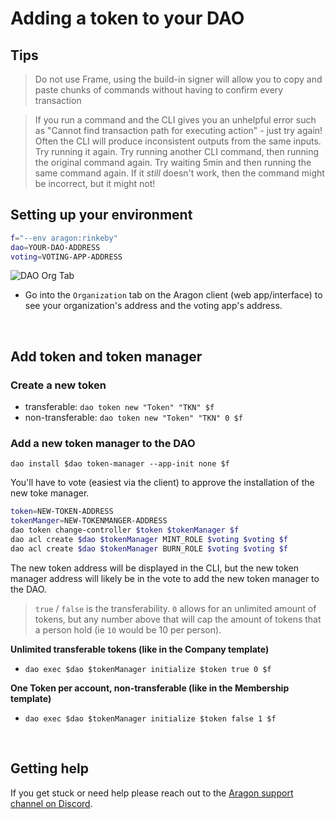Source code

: # Adding a token to your DAO

## Tips

> Do not use Frame, using the build-in signer will allow you to copy and paste chunks of commands without having to confirm every transaction

> If you run a command and the CLI gives you an unhelpful error such as "Cannot find transaction path for executing action" - just try again! Often the CLI will produce inconsistent outputs from the same inputs. Try running it again. Try running another CLI command, then running the original command again. Try waiting 5min and then running the same command again. If it *still* doesn't work, then the command might be incorrect, but it might not!

## Setting up your environment

```bash
f="--env aragon:rinkeby"
dao=YOUR-DAO-ADDRESS
voting=VOTING-APP-ADDRESS
```

![DAO Org Tab](https://i.imgur.com/ob0armT.png)

- Go into the `Organization` tab on the Aragon client (web app/interface) to see your organization's address and the voting app's address.

<br>

## Add token and token manager

### Create a new token

- transferable: `dao token new "Token" "TKN" $f`
- non-transferable: `dao token new "Token" "TKN" 0 $f`

### Add a new token manager to the DAO

`dao install $dao token-manager --app-init none $f`

You'll have to vote (easiest via the client) to approve the installation of the new toke manager.

```bash
token=NEW-TOKEN-ADDRESS
tokenManger=NEW-TOKENMANGER-ADDRESS
dao token change-controller $token $tokenManager $f
dao acl create $dao $tokenManager MINT_ROLE $voting $voting $f
dao acl create $dao $tokenManager BURN_ROLE $voting $voting $f
```

The new token address will be displayed in the CLI, but the new token manager address will likely be in the vote to add the new token manager to the DAO.

> `true` / `false` is the transferability.
> `0` allows for an unlimited amount of tokens, but any number above that will cap the amount of tokens that a person hold (ie `10` would be 10 per person). 

**Unlimited transferable tokens (like in the Company template)**

- `dao exec $dao $tokenManager initialize $token true 0 $f`

**One Token per account, non-transferable (like in the Membership template)**

- `dao exec $dao $tokenManager initialize $token false 1 $f`

<br>

## Getting help

If you get stuck or need help please reach out to the [Aragon support channel on Discord](https://discord.gg/NT5fNRp). 
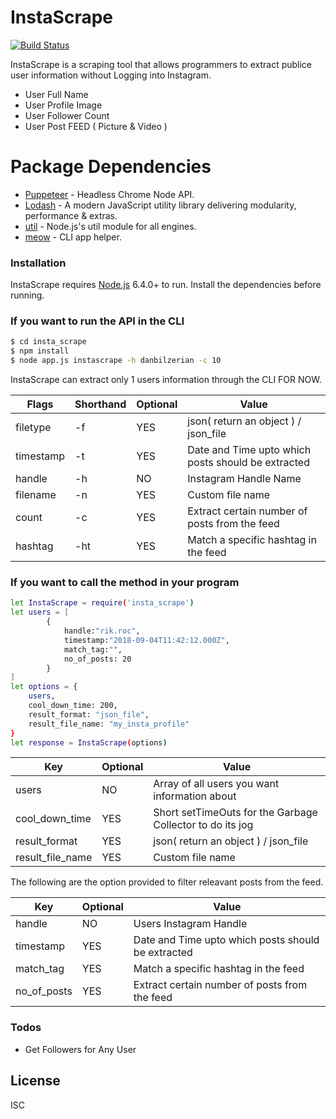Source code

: # InstaScrape

[![Build Status](https://travis-ci.org/joemccann/dillinger.svg?branch=master)](https://travis-ci.org/joemccann/dillinger)


InstaScrape is a scraping tool that allows programmers to extract publice user information without Logging into Instagram.

 - User Full Name
 - User Profile Image
 - User Follower Count
 - User Post FEED ( Picture & Video )

# Package Dependencies

 * [Puppeteer](https://pptr.dev) - Headless Chrome Node API.
 * [Lodash](https://lodash.com/) - A modern JavaScript utility library delivering modularity, performance & extras.
 * [util](https://www.npmjs.com/package/util) - Node.js's util module for all engines.
 * [meow](https://www.npmjs.com/package/meow) - CLI app helper.

### Installation

InstaScrape requires [Node.js](https://nodejs.org/) 6.4.0+ to run.
Install the dependencies before running.

### If you want to run the API in the CLI

```sh
$ cd insta_scrape
$ npm install
$ node app.js instascrape -h danbilzerian -c 10
```

InstaScrape can extract only 1 users information through the CLI FOR NOW.

| Flags | Shorthand | Optional | Value |
| ------ | ------| ------ |------ |
| filetype | -f | YES | json( return an object ) / json_file |
| timestamp | -t | YES | Date and Time upto which posts should be extracted  |
| handle | -h | NO | Instagram Handle Name  |
| filename | -n | YES | Custom file name  |
| count | -c | YES | Extract certain number of posts from the feed  |
| hashtag | -ht | YES | Match a specific hashtag in the feed |


### If you want to call the method in your program

```sh
let InstaScrape = require('insta_scrape')
let users = [
        {
            handle:"rik.roc",
            timestamp:"2018-09-04T11:42:12.000Z",
            match_tag:"", 
            no_of_posts: 20
        }
]
let options = {
    users,
    cool_down_time: 200,
    result_format: "json_file",
    result_file_name: "my_insta_profile"
}
let response = InstaScrape(options)
```
| Key | Optional | Value |
| ------ | ------ |------ |
| users | NO | Array of all users you want information about |
| cool_down_time | YES | Short setTimeOuts for the Garbage Collector to do its jog |
| result_format | YES | json( return an object ) / json_file |
| result_file_name | YES | Custom file name  |

The following are the option provided to filter releavant posts from the feed.

| Key | Optional | Value |
| ------ | ------ |------ |
| handle | NO | Users Instagram Handle |
| timestamp | YES | Date and Time upto which posts should be extracted |
| match_tag | YES | Match a specific hashtag in the feed |
| no_of_posts | YES | Extract certain number of posts from the feed |

### Todos

 - Get Followers for Any User

License
----

ISC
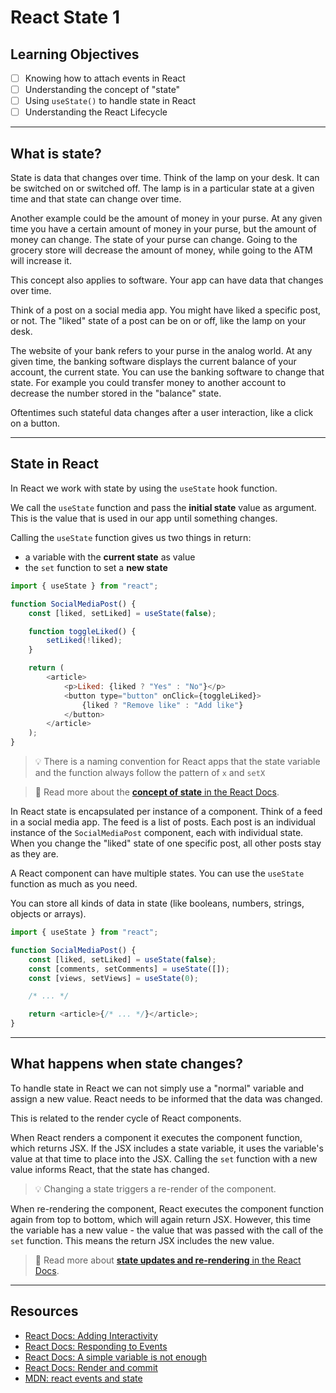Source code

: # React State 1

## Learning Objectives

-   [ ] Knowing how to attach events in React
-   [ ] Understanding the concept of "state"
-   [ ] Using `useState()` to handle state in React
-   [ ] Understanding the React Lifecycle

---

## What is state?

State is data that changes over time. Think of the lamp on your desk. It can be switched on or
switched off. The lamp is in a particular state at a given time and that state can change over time.

Another example could be the amount of money in your purse. At any given time you have a certain amount
of money in your purse, but the amount of money can change. The state of your purse can change.
Going to the grocery store will decrease the amount of money, while going to the ATM will increase
it.

This concept also applies to software. Your app can have data that changes over time.

Think of a post on a social media app. You might have liked a specific post, or not. The "liked"
state of a post can be on or off, like the lamp on your desk.

The website of your bank refers to your purse in the analog world. At any given time, the banking software
displays the current balance of your account, the current state. You can use the banking software to
change that state. For example you could transfer money to another account to decrease the number
stored in the "balance" state.

Oftentimes such stateful data changes after a user interaction, like a click on a button.

---

## State in React

In React we work with state by using the `useState` hook function.

We call the `useState` function and pass the **initial state** value as argument. This is the value
that is used in our app until something changes.

Calling the `useState` function gives us two things in return:

-   a variable with the **current state** as value
-   the `set` function to set a **new state**

```js
import { useState } from "react";

function SocialMediaPost() {
	const [liked, setLiked] = useState(false);

	function toggleLiked() {
		setLiked(!liked);
	}

	return (
		<article>
			<p>Liked: {liked ? "Yes" : "No"}</p>
			<button type="button" onClick={toggleLiked}>
				{liked ? "Remove like" : "Add like"}
			</button>
		</article>
	);
}
```

> 💡 There is a naming convention for React apps that the state variable and the function always
> follow the pattern of `x` and `setX`

> 📙 Read more about the
> [**concept of state** in the React Docs](https://react.dev/learn/adding-interactivity).

In React state is encapsulated per instance of a component. Think of a feed in a social media app.
The feed is a list of posts. Each post is an individual instance of the `SocialMediaPost` component,
each with individual state. When you change the "liked" state of one specific post, all other posts
stay as they are.

A React component can have multiple states. You can use the `useState` function as much as you need.

You can store all kinds of data in state (like booleans, numbers, strings, objects or arrays).

```js
import { useState } from "react";

function SocialMediaPost() {
	const [liked, setLiked] = useState(false);
	const [comments, setComments] = useState([]);
	const [views, setViews] = useState(0);

	/* ... */

	return <article>{/* ... */}</article>;
}
```

---

## What happens when state changes?

To handle state in React we can not simply use a "normal" variable and assign a new value. React
needs to be informed that the data was changed.

This is related to the render cycle of React components.

When React renders a component it executes the component function, which returns JSX. If the JSX
includes a state variable, it uses the variable's value at that time to place into the JSX. Calling
the `set` function with a new value informs React, that the state has changed.

> 💡 Changing a state triggers a re-render of the component.

When re-rendering the component, React executes the component function again from top to bottom,
which will again return JSX. However, this time the variable has a new value - the value that was
passed with the call of the `set` function. This means the return JSX includes the new value.

> 📙 Read more about
> [**state updates and re-rendering** in the React Docs](https://react.dev/learn/render-and-commit).

---

## Resources

-   [React Docs: Adding Interactivity](https://react.dev/learn/adding-interactivity)
-   [React Docs: Responding to Events](https://react.dev/learn/responding-to-events)
-   [React Docs: A simple variable is not enough](https://react.dev/learn/state-a-components-memory#when-a-regular-variable-isnt-enough)
-   [React Docs: Render and commit](https://react.dev/learn/render-and-commit)
-   [MDN: react events and state](https://developer.mozilla.org/en-US/docs/Learn/Tools_and_testing/Client-side_JavaScript_frameworks/React_interactivity_events_state)
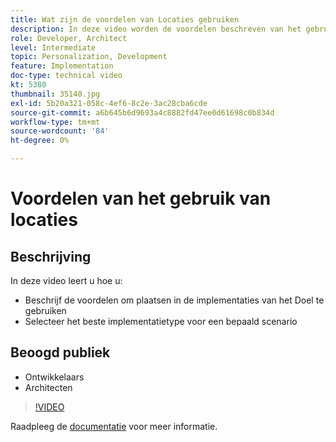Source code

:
 ```yaml
---
title: Wat zijn de voordelen van Locaties gebruiken
description: In deze video worden de voordelen beschreven van het gebruik van locaties in Adobe Target-implementaties. Bekijk deze video om te leren hoe u het beste implementatietype voor een bepaald scenario kunt selecteren.
role: Developer, Architect
level: Intermediate
topic: Personalization, Development
feature: Implementation
doc-type: technical video
kt: 5380
thumbnail: 35140.jpg
exl-id: 5b20a321-058c-4ef6-8c2e-3ac28cba6cde
source-git-commit: a6b645b6d9693a4c8882fd47ee0d61698c0b834d
workflow-type: tm+mt
source-wordcount: '84'
ht-degree: 0%

---
```


# Voordelen van het gebruik van locaties

## Beschrijving

In deze video leert u hoe u:

* Beschrijf de voordelen om plaatsen in de implementaties van het Doel te gebruiken
* Selecteer het beste implementatietype voor een bepaald scenario

## Beoogd publiek

* Ontwikkelaars
* Architecten

>[!VIDEO](https://video.tv.adobe.com/v/35140/?quality=12)

Raadpleeg de [documentatie](https://experienceleague.adobe.com/docs/target/using/implement-target/implementing-target.html?lang=en) voor meer informatie.
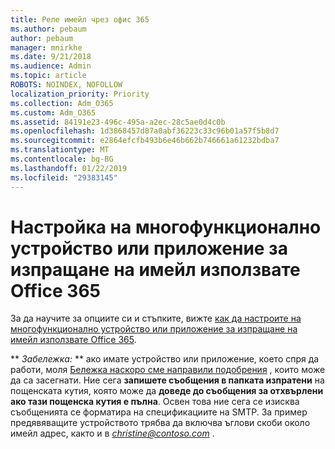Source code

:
 ```yaml
---
title: Реле имейл чрез офис 365
ms.author: pebaum
author: pebaum
manager: mnirkhe
ms.date: 9/21/2018
ms.audience: Admin
ms.topic: article
ROBOTS: NOINDEX, NOFOLLOW
localization_priority: Priority
ms.collection: Adm_O365
ms.custom: Adm_O365
ms.assetid: 84191e23-496c-495a-a2ec-28c5ae0d4c0b
ms.openlocfilehash: 1d3868457d87a0abf36223c33c96b01a57f5b8d7
ms.sourcegitcommit: e2864efcfb493b6e46b662b746661a61232bdba7
ms.translationtype: MT
ms.contentlocale: bg-BG
ms.lasthandoff: 01/22/2019
ms.locfileid: "29383145"
---
```

# <a name="set-up-a-multifunction-device-or-application-to-send-email-using-office-365"></a>Настройка на многофункционално устройство или приложение за изпращане на имейл използвате Office 365

За да научите за опциите си и стъпките, вижте [как да настроите на многофункционално устройство или приложение за изпращане на имейл използвате Office 365](https://support.office.com/article/69f58e99-c550-4274-ad18-c805d654b4c4).
  
 ** *Забележка:* ** ако имате устройство или приложение, което спря да работи, моля [Бележка наскоро сме направили подобрения](https://support.microsoft.com/help/4458479/) , които може да са засегнати. Ние сега **запишете съобщения в папката изпратени** на пощенската кутия, която може да **доведе до съобщения за отхвърлени ако тази пощенска кутия е пълна**. Освен това ние сега се изисква съобщенията се форматира на спецификациите на SMTP. За пример предявяващите устройството трябва да включва ъглови скоби около имейл адрес, както и в *christine@contoso.com* .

- **Action item**: From the entries, copy every line in which the word "extracted" occurs.

- **Answer section**:
| timestamp | -t | YES | Date and Time upto which posts should be extracted  |
| timestamp | YES | Date and Time upto which posts should be extracted |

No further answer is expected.